(Dataset records)

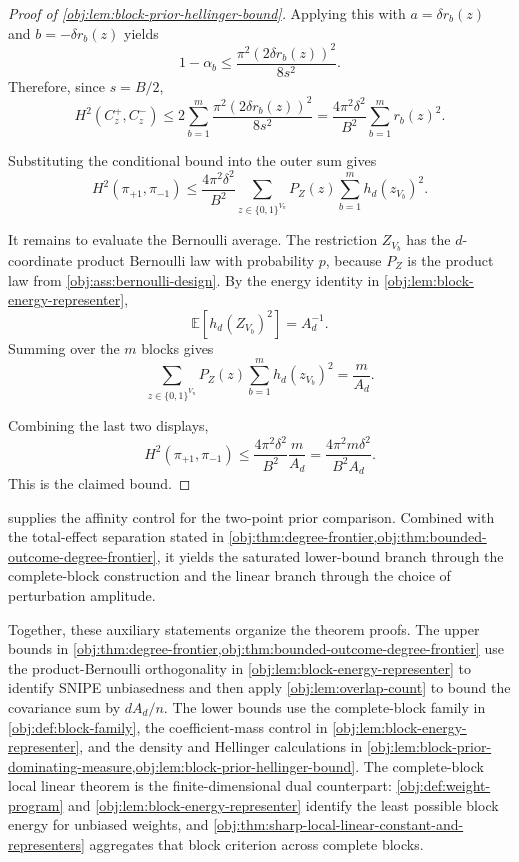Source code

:\documentclass[11pt]{article}
\begin{document}
\begin{proof}[Proof of \cref{obj:lem:block-prior-hellinger-bound}]
Applying this with \(a=\delta r_b(z)\) and \(b=-\delta r_b(z)\) yields
\[
1-\alpha_b
\le
\frac{\pi^2(2\delta r_b(z))^2}{8s^2}.
\]
Therefore, since \(s=B/2\),
\[
H^2(C_z^+,C_z^-)
\le
2\sum_{b=1}^{m}
\frac{\pi^2(2\delta r_b(z))^2}{8s^2}
=
\frac{4\pi^2\delta^2}{B^2}
\sum_{b=1}^{m} r_b(z)^2 .
\]

Substituting the conditional bound into the outer sum gives
\[
H^2(\pi_{+1},\pi_{-1})
\le
\frac{4\pi^2\delta^2}{B^2}
\sum_{z\in\{0,1\}^{V_n}}P_Z(z)
\sum_{b=1}^{m}h_d(z_{V_b})^2 .
\]

It remains to evaluate the Bernoulli average.  The restriction \(Z_{V_b}\) has the \(d\)-coordinate product Bernoulli law with probability \(p\), because \(P_Z\) is the product law from \cref{obj:ass:bernoulli-design}.  By the energy identity in \cref{obj:lem:block-energy-representer},
\[
\mathbb E\!\left[h_d(Z_{V_b})^2\right]=A_d^{-1}.
\]
Summing over the \(m\) blocks gives
\[
\sum_{z\in\{0,1\}^{V_n}}P_Z(z)
\sum_{b=1}^{m}h_d(z_{V_b})^2
=
\frac{m}{A_d}.
\]

Combining the last two displays,
\[
H^2(\pi_{+1},\pi_{-1})
\le
\frac{4\pi^2\delta^2}{B^2}\frac{m}{A_d}
=
\frac{4\pi^2m\delta^2}{B^2A_d}.
\]
This is the claimed bound. %
\end{proof}

 supplies the affinity control for the two-point prior comparison. Combined with the total-effect separation stated in \cref{obj:thm:degree-frontier,obj:thm:bounded-outcome-degree-frontier}, it yields the saturated lower-bound branch through the complete-block construction and the linear branch through the choice of perturbation amplitude.

Together, these auxiliary statements organize the theorem proofs. The upper bounds in \cref{obj:thm:degree-frontier,obj:thm:bounded-outcome-degree-frontier} use the product-Bernoulli orthogonality in \cref{obj:lem:block-energy-representer} to identify SNIPE unbiasedness and then apply \cref{obj:lem:overlap-count} to bound the covariance sum by \(dA_d/n\). The lower bounds use the complete-block family in \cref{obj:def:block-family}, the coefficient-mass control in \cref{obj:lem:block-energy-representer}, and the density and Hellinger calculations in \cref{obj:lem:block-prior-dominating-measure,obj:lem:block-prior-hellinger-bound}. The complete-block local linear theorem is the finite-dimensional dual counterpart: \cref{obj:def:weight-program} and \cref{obj:lem:block-energy-representer} identify the least possible block energy for unbiased weights, and \cref{obj:thm:sharp-local-linear-constant-and-representers} aggregates that block criterion across complete blocks.
\end{document}

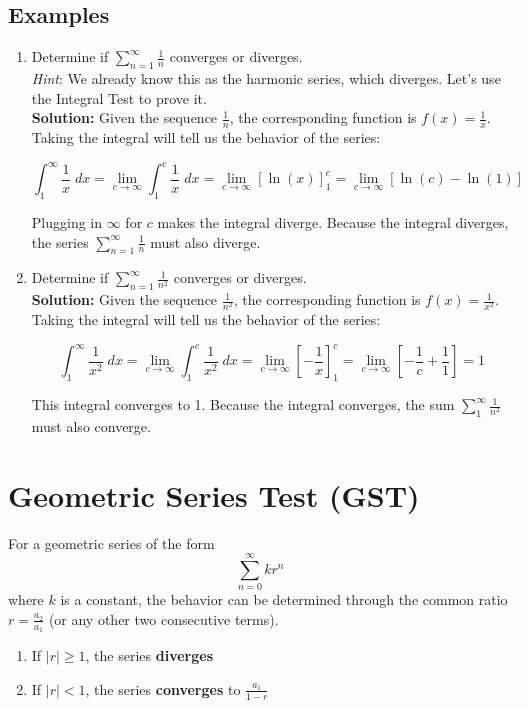 \documentclass[12pt]{report}
\begin{document}
\subsection*{Examples}
\begin{enumerate}

	\item Determine if $ \sum_{n=1}^{\infty} \frac{1}{n} $ converges or diverges. \\
	
	\textit{Hint}: We already know this as the harmonic series, which diverges. Let's use the Integral Test to prove it. \\
	
	\textbf{Solution:} Given the sequence $ \frac{1}{n} $, the corresponding function is $ f(x) = \frac{1}{x} $. Taking the integral will tell us the behavior of the series:
	
	$$
		\int_{1}^{\infty} \frac{1}{x}\;dx =
		\lim_{c\to\infty} \int_{1}^{c} \frac{1}{x}\;dx =
		\lim_{c\to\infty} \left[\ln(x)\right]_{1}^{c} =
		\lim_{c\to\infty} \left[\ln(c) - \ln(1)\right]				
	$$
	
	Plugging in $ \infty $ for $ c $ makes the integral diverge. Because the integral diverges, the series $ \sum_{n=1}^{\infty} \frac{1}{n} $ must also diverge.
	
	\item Determine if $ \sum_{n=1}^{\infty} \frac{1}{n^2} $ converges or diverges. \\
	
	
	\textbf{Solution:} Given the sequence $ \frac{1}{n^2} $, the corresponding function is $ f(x) = \frac{1}{x^2} $. Taking the integral will tell us the behavior of the series:
	
	$$
		\int_{1}^{\infty} \frac{1}{x^2}\;dx =
		\lim_{c\to\infty} \int_{1}^{c} \frac{1}{x^2}\;dx =
		\lim_{c\to\infty} \left[ -\frac{1}{x} \right]_{1}^{c} =
		\lim_{c\to\infty} \left[ -\frac{1}{c} + \frac{1}{1} \right] = 1
	$$
	
	This integral converges to 1. Because the integral converges, the sum $ \sum_{1}^{\infty} \frac{1}{n^2} $ must also converge.



\end{enumerate}




\clearpage




\section{Geometric Series Test (GST)}
\label{geometric_series_test}
For a geometric series of the form
    $$\sum_{n=0}^{\infty} kr^n$$
where $k$ is a constant, the behavior can be determined through the common ratio $r = \frac{a_2}{a_1}$ (or any other two consecutive terms).
\begin{enumerate}
    \item If $|r| \geq 1$, the series \textbf{diverges}
    \item If $|r| < 1$, the series \textbf{converges} to $\frac{a_1}{1-r}$
\end{enumerate}
\end{document}
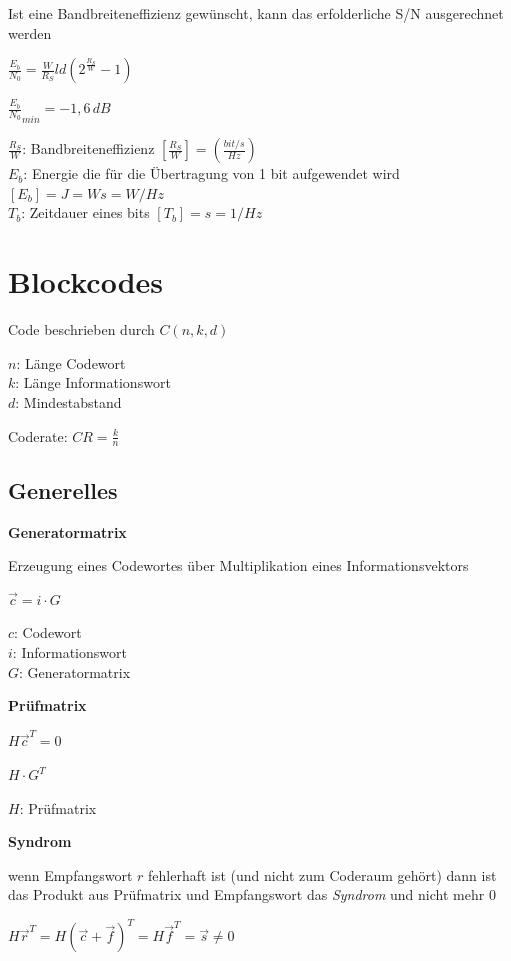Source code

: Ist eine Bandbreiteneffizienz gewünscht, kann das erfolderliche S/N ausgerechnet werden

$\displaystyle{
    \frac{E_b}{N_0} = \frac{W}{R_S} ld \left( 2^{\frac{R_S}{W}} - 1 \right)
}$

$\displaystyle{
    \frac{E_b}{N_0}_{min} = -1,6\,dB
}$

$\frac{R_S}{W}$: Bandbreiteneffizienz $[\frac{R_S}{W}] = \left(\frac{bit/s}{Hz}\right)$\\
$E_b$: Energie die für die Übertragung von 1 bit aufgewendet wird $[E_b] = J = Ws = W/Hz$\\
$T_b$: Zeitdauer eines bits $[T_b] = s = 1/Hz$

\section{Blockcodes}

Code beschrieben durch $C(n, k, d)$

$n$: Länge Codewort\\
$k$: Länge Informationswort\\
$d$: Mindestabstand

Coderate: 
$\displaystyle{
    CR = \frac{k}{n}
}$

\subsection{Generelles}

\textbf{Generatormatrix}

Erzeugung eines Codewortes über Multiplikation eines Informationsvektors

$\displaystyle{
    \vec{c} = i \cdot G
}$

$c$: Codewort\\
$i$: Informationswort\\
$G$: Generatormatrix

\textbf{Prüfmatrix}

$\displaystyle{
    H \vec{c}^T = 0
}$

$\displaystyle{
    H \cdot G^T
}$

$H$: Prüfmatrix

\textbf{Syndrom}

wenn Empfangswort $r$ fehlerhaft ist (und nicht zum Coderaum gehört) dann ist das Produkt aus
Prüfmatrix und Empfangswort das \textit{Syndrom} und nicht mehr 0

$\displaystyle{
    H \vec{r}^T = H (\vec{c} + \vec{f})^T = H \vec{f}^T = \vec{s} \neq 0
}$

EXERCISE DETAILS
A verbatim copy of the entries, without the pictures, is what this task requires.

SOLVED PROBLEM
Source code

:\documentclass[11pt]{article}
\begin{document}
\begin{proof}[Proof of \cref{obj:lem:block-prior-hellinger-bound}]
Applying this with \(a=\delta r_b(z)\) and \(b=-\delta r_b(z)\) yields
\[
1-\alpha_b
\le
\frac{\pi^2(2\delta r_b(z))^2}{8s^2}.
\]
Therefore, since \(s=B/2\),
\[
H^2(C_z^+,C_z^-)
\le
2\sum_{b=1}^{m}
\frac{\pi^2(2\delta r_b(z))^2}{8s^2}
=
\frac{4\pi^2\delta^2}{B^2}
\sum_{b=1}^{m} r_b(z)^2 .
\]

Substituting the conditional bound into the outer sum gives
\[
H^2(\pi_{+1},\pi_{-1})
\le
\frac{4\pi^2\delta^2}{B^2}
\sum_{z\in\{0,1\}^{V_n}}P_Z(z)
\sum_{b=1}^{m}h_d(z_{V_b})^2 .
\]

It remains to evaluate the Bernoulli average.  The restriction \(Z_{V_b}\) has the \(d\)-coordinate product Bernoulli law with probability \(p\), because \(P_Z\) is the product law from \cref{obj:ass:bernoulli-design}.  By the energy identity in \cref{obj:lem:block-energy-representer},
\[
\mathbb E\!\left[h_d(Z_{V_b})^2\right]=A_d^{-1}.
\]
Summing over the \(m\) blocks gives
\[
\sum_{z\in\{0,1\}^{V_n}}P_Z(z)
\sum_{b=1}^{m}h_d(z_{V_b})^2
=
\frac{m}{A_d}.
\]

Combining the last two displays,
\[
H^2(\pi_{+1},\pi_{-1})
\le
\frac{4\pi^2\delta^2}{B^2}\frac{m}{A_d}
=
\frac{4\pi^2m\delta^2}{B^2A_d}.
\]
This is the claimed bound. %
\end{proof}

 supplies the affinity control for the two-point prior comparison. Combined with the total-effect separation stated in \cref{obj:thm:degree-frontier,obj:thm:bounded-outcome-degree-frontier}, it yields the saturated lower-bound branch through the complete-block construction and the linear branch through the choice of perturbation amplitude.

Together, these auxiliary statements organize the theorem proofs. The upper bounds in \cref{obj:thm:degree-frontier,obj:thm:bounded-outcome-degree-frontier} use the product-Bernoulli orthogonality in \cref{obj:lem:block-energy-representer} to identify SNIPE unbiasedness and then apply \cref{obj:lem:overlap-count} to bound the covariance sum by \(dA_d/n\). The lower bounds use the complete-block family in \cref{obj:def:block-family}, the coefficient-mass control in \cref{obj:lem:block-energy-representer}, and the density and Hellinger calculations in \cref{obj:lem:block-prior-dominating-measure,obj:lem:block-prior-hellinger-bound}. The complete-block local linear theorem is the finite-dimensional dual counterpart: \cref{obj:def:weight-program} and \cref{obj:lem:block-energy-representer} identify the least possible block energy for unbiased weights, and \cref{obj:thm:sharp-local-linear-constant-and-representers} aggregates that block criterion across complete blocks.
\end{document}

 \documentclass[12pt]{report}
\begin{document}
\subsection*{Examples}
\begin{enumerate}

	\item Determine if $ \sum_{n=1}^{\infty} \frac{1}{n} $ converges or diverges. \\
	
	\textit{Hint}: We already know this as the harmonic series, which diverges. Let's use the Integral Test to prove it. \\
	
	\textbf{Solution:} Given the sequence $ \frac{1}{n} $, the corresponding function is $ f(x) = \frac{1}{x} $. Taking the integral will tell us the behavior of the series:
	
	$$
		\int_{1}^{\infty} \frac{1}{x}\;dx =
		\lim_{c\to\infty} \int_{1}^{c} \frac{1}{x}\;dx =
		\lim_{c\to\infty} \left[\ln(x)\right]_{1}^{c} =
		\lim_{c\to\infty} \left[\ln(c) - \ln(1)\right]				
	$$
	
	Plugging in $ \infty $ for $ c $ makes the integral diverge. Because the integral diverges, the series $ \sum_{n=1}^{\infty} \frac{1}{n} $ must also diverge.
	
	\item Determine if $ \sum_{n=1}^{\infty} \frac{1}{n^2} $ converges or diverges. \\
	
	
	\textbf{Solution:} Given the sequence $ \frac{1}{n^2} $, the corresponding function is $ f(x) = \frac{1}{x^2} $. Taking the integral will tell us the behavior of the series:
	
	$$
		\int_{1}^{\infty} \frac{1}{x^2}\;dx =
		\lim_{c\to\infty} \int_{1}^{c} \frac{1}{x^2}\;dx =
		\lim_{c\to\infty} \left[ -\frac{1}{x} \right]_{1}^{c} =
		\lim_{c\to\infty} \left[ -\frac{1}{c} + \frac{1}{1} \right] = 1
	$$
	
	This integral converges to 1. Because the integral converges, the sum $ \sum_{1}^{\infty} \frac{1}{n^2} $ must also converge.



\end{enumerate}




\clearpage




\section{Geometric Series Test (GST)}
\label{geometric_series_test}
For a geometric series of the form
    $$\sum_{n=0}^{\infty} kr^n$$
where $k$ is a constant, the behavior can be determined through the common ratio $r = \frac{a_2}{a_1}$ (or any other two consecutive terms).
\begin{enumerate}
    \item If $|r| \geq 1$, the series \textbf{diverges}
    \item If $|r| < 1$, the series \textbf{converges} to $\frac{a_1}{1-r}$
\end{enumerate}
\end{document}
Source code

: Ist eine Bandbreiteneffizienz gewünscht, kann das erfolderliche S/N ausgerechnet werden

$\displaystyle{
    \frac{E_b}{N_0} = \frac{W}{R_S} ld \left( 2^{\frac{R_S}{W}} - 1 \right)
}$

$\displaystyle{
    \frac{E_b}{N_0}_{min} = -1,6\,dB
}$

$\frac{R_S}{W}$: Bandbreiteneffizienz $[\frac{R_S}{W}] = \left(\frac{bit/s}{Hz}\right)$\\
$E_b$: Energie die für die Übertragung von 1 bit aufgewendet wird $[E_b] = J = Ws = W/Hz$\\
$T_b$: Zeitdauer eines bits $[T_b] = s = 1/Hz$

\section{Blockcodes}

Code beschrieben durch $C(n, k, d)$

$n$: Länge Codewort\\
$k$: Länge Informationswort\\
$d$: Mindestabstand

Coderate: 
$\displaystyle{
    CR = \frac{k}{n}
}$

\subsection{Generelles}

\textbf{Generatormatrix}

Erzeugung eines Codewortes über Multiplikation eines Informationsvektors

$\displaystyle{
    \vec{c} = i \cdot G
}$

$c$: Codewort\\
$i$: Informationswort\\
$G$: Generatormatrix

\textbf{Prüfmatrix}

$\displaystyle{
    H \vec{c}^T = 0
}$

$\displaystyle{
    H \cdot G^T
}$

$H$: Prüfmatrix

\textbf{Syndrom}

wenn Empfangswort $r$ fehlerhaft ist (und nicht zum Coderaum gehört) dann ist das Produkt aus
Prüfmatrix und Empfangswort das \textit{Syndrom} und nicht mehr 0

$\displaystyle{
    H \vec{r}^T = H (\vec{c} + \vec{f})^T = H \vec{f}^T = \vec{s} \neq 0
}$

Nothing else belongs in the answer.